**Dataset records:**
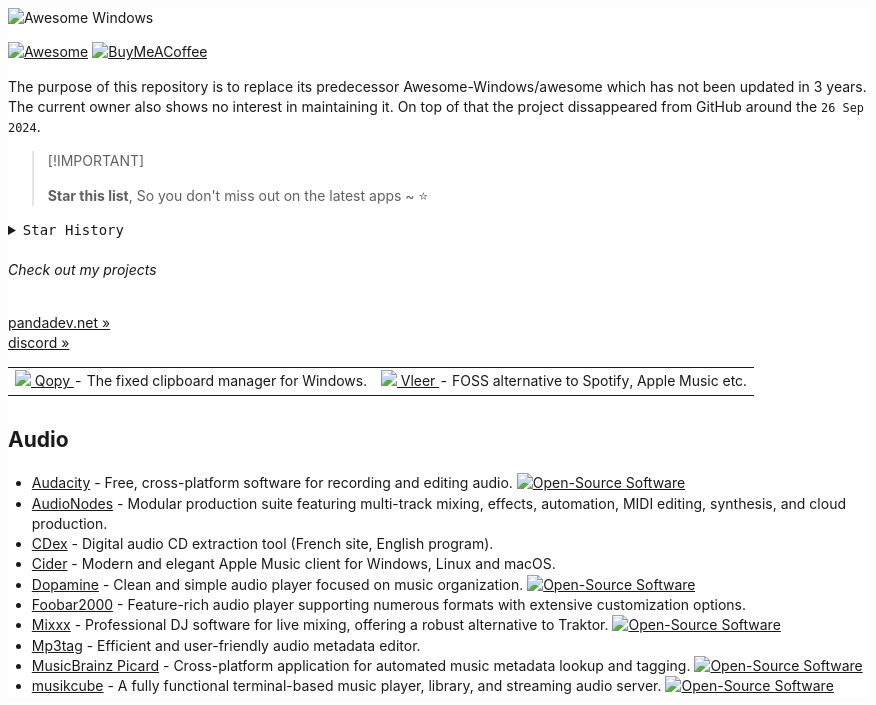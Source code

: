 <div class="github-widget" data-repo="0pandadev/awesome-windows"></div>


![Awesome Windows](https://github.com/user-attachments/assets/b5897d15-99a5-42e5-a15a-de13687d70f3)

[![Awesome](https://cdn.rawgit.com/sindresorhus/awesome/d7305f38d29fed78fa85652e3a63e154dd8e8829/media/badge.svg)](https://github.com/sindresorhus/awesome) [![BuyMeACoffee](https://img.shields.io/badge/Buy_Me_A_Coffee-494368?style=flat-square&logo=buy-me-a-coffee&logoColor=black&labelColor=FFDD00)](https://buymeacoffee.com/pandadev_)

The purpose of this repository is to replace its predecessor Awesome-Windows/awesome which has not been updated in 3 years. The current owner also shows no interest in maintaining it. On top of that the project dissappeared from GitHub around the `26 Sep 2024`.

> \[!IMPORTANT]
>
> **Star this list**, So you don't miss out on the latest apps \~ ⭐️

<details><summary><kbd>Star History</kbd></summary></details>

###### Check out my projects

[pandadev.net »](https://pandadev.net)<br>
[discord »](https://discord.gg/invite/Y7SbYphVw9)

<table>
  <tbody>
    <tr>
      <td>
        <a href="https://github.com/0pandadev/qopy">
        <img src="https://raw.githubusercontent.com/user-attachments/assets/1a3c210d-ee6e-4e4e-8d5d-b0a05211a254" width="14px"/> Qopy
        </a> - The fixed clipboard manager for Windows.
      </td>
      <td>
        <a href="https://github.com/vleerapp/vleer">
        <img src="https://raw.githubusercontent.com/user-attachments/assets/966fdd74-9ee4-44c8-ac11-496d814e8838" width="14px"/> Vleer
        </a> - FOSS alternative to Spotify, Apple Music etc.
      </td>
    </tr>
  </tbody>
</table>



## Audio

* [Audacity](https://audacityteam.org/) - Free, cross-platform software for recording and editing audio. [![Open-Source Software][oss icon]](https://github.com/audacity/audacity)
* [AudioNodes](https://audionodes.com/) - Modular production suite featuring multi-track mixing, effects, automation, MIDI editing, synthesis, and cloud production.
* [CDex](https://www.cdex.fr/) - Digital audio CD extraction tool (French site, English program).
* [Cider](https://cider.sh/) - Modern and elegant Apple Music client for Windows, Linux and macOS.
* [Dopamine](https://digimezzo.github.io/site/) - Clean and simple audio player focused on music organization. [![Open-Source Software][oss icon]](https://github.com/digimezzo/dopamine)
* [Foobar2000](https://www.foobar2000.org/) - Feature-rich audio player supporting numerous formats with extensive customization options.
* [Mixxx](https://mixxx.org/) - Professional DJ software for live mixing, offering a robust alternative to Traktor. [![Open-Source Software][oss icon]](https://github.com/mixxxdj/mixxx)
* [Mp3tag](https://www.mp3tag.de/en/) - Efficient and user-friendly audio metadata editor.
* [MusicBrainz Picard](https://picard.musicbrainz.org/) - Cross-platform application for automated music metadata lookup and tagging. [![Open-Source Software][oss icon]](https://github.com/metabrainz/picard)
* [musikcube](https://musikcube.com/) - A fully functional terminal-based music player, library, and streaming audio server. [![Open-Source Software][oss icon]](https://github.com/clangen/musikcube)

[oss icon]: opensource.svg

**Exercise prompt:** Write out exactly the lines from the line with "[musikcube](https://musikcube.com/) - A" to the close of the listing above, including both of those lines.

**Written response:**
* [musikcube](https://musikcube.com/) - A fully functional terminal-based music player, library, and streaming audio server. [![Open-Source Software][oss icon]](https://github.com/clangen/musikcube)

[oss icon]: opensource.svg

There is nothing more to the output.